[The data]

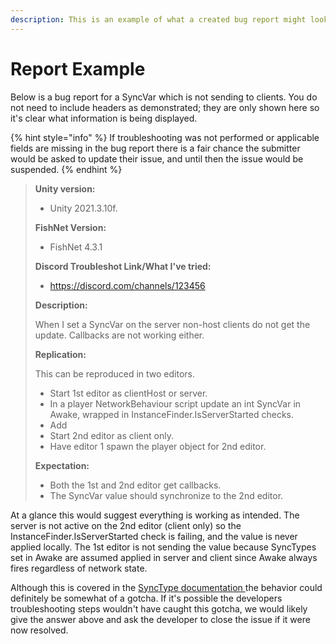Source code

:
 ```yaml
---
description: This is an example of what a created bug report might look like.
---
```


# Report Example

Below is a bug report for a SyncVar which is not sending to clients. You do not need to include headers as demonstrated; they are only shown here so it's clear what information is being displayed.

{% hint style="info" %}
If troubleshooting was not performed or applicable fields are missing in the bug report there is a fair chance the submitter would be asked to update their issue, and until then the issue would be suspended.
{% endhint %}

> **Unity version:**
>
> * Unity 2021.3.10f.
>
> **FishNet Version:**
>
> * FishNet 4.3.1
>
> **Discord Troubleshot Link/What I've tried:**
>
> * https://discord.com/channels/123456
>
>
>
> **Description:**
>
> When I set a SyncVar on the server non-host clients do not get the update. Callbacks are not working either.
>
>
>
> **Replication:**
>
> This can be reproduced in two editors.
>
> * Start 1st editor as clientHost or server.
> * In a player NetworkBehaviour script update an int SyncVar in Awake, wrapped in InstanceFinder.IsServerStarted checks.
> * Add&#x20;
> * Start 2nd editor as client only.
> * Have editor 1 spawn the player object for 2nd editor.
>
>
>
> **Expectation:**
>
> * Both the 1st and 2nd editor get callbacks.
> * The SyncVar value should synchronize to the 2nd editor.

At a glance this would suggest everything is working as intended. The server is not active on the 2nd editor (client only) so the InstanceFinder.IsServerStarted check is failing, and the value is never applied locally. The 1st editor is not sending the value because SyncTypes set in Awake are assumed applied in server and client since Awake always fires regardless of network state.

Although this is covered in the [SyncType documentation ](../synchronizing/)the behavior could definitely be somewhat of a gotcha. If it's possible the developers troubleshooting steps wouldn't have caught this gotcha, we would likely give the answer above and ask the developer to close the issue if it were now resolved.

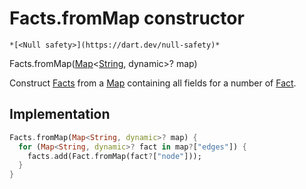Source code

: 


# Facts.fromMap constructor




    *[<Null safety>](https://dart.dev/null-safety)*



Facts.fromMap([Map](https://api.flutter.dev/flutter/dart-core/Map-class.html)&lt;[String](https://api.flutter.dev/flutter/dart-core/String-class.html), dynamic>? map)


<p>Construct <a href="../../models_fact/Facts-class.md">Facts</a> from a <a href="https://api.flutter.dev/flutter/dart-core/Map-class.html">Map</a> containing all fields for a number of
<a href="../../models_fact/Fact-class.md">Fact</a>.</p>



## Implementation

```dart
Facts.fromMap(Map<String, dynamic>? map) {
  for (Map<String, dynamic>? fact in map?["edges"]) {
    facts.add(Fact.fromMap(fact?["node"]));
  }
}
```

[/The data]

▶ [Your goal]
Reproduce exactly, and only, the part of the listing above that begins at the line with "clientHost or server." and goes on through the line with "At a glance".

▶ [The answer]
> * Start 1st editor as clientHost or server.
> * In a player NetworkBehaviour script update an int SyncVar in Awake, wrapped in InstanceFinder.IsServerStarted checks.
> * Add&#x20;
> * Start 2nd editor as client only.
> * Have editor 1 spawn the player object for 2nd editor.
>
>
>
> **Expectation:**
>
> * Both the 1st and 2nd editor get callbacks.
> * The SyncVar value should synchronize to the 2nd editor.

At a glance this would suggest everything is working as intended. The server is not active on the 2nd editor (client only) so the InstanceFinder.IsServerStarted check is failing, and the value is never applied locally. The 1st editor is not sending the value because SyncTypes set in Awake are assumed applied in server and client since Awake always fires regardless of network state.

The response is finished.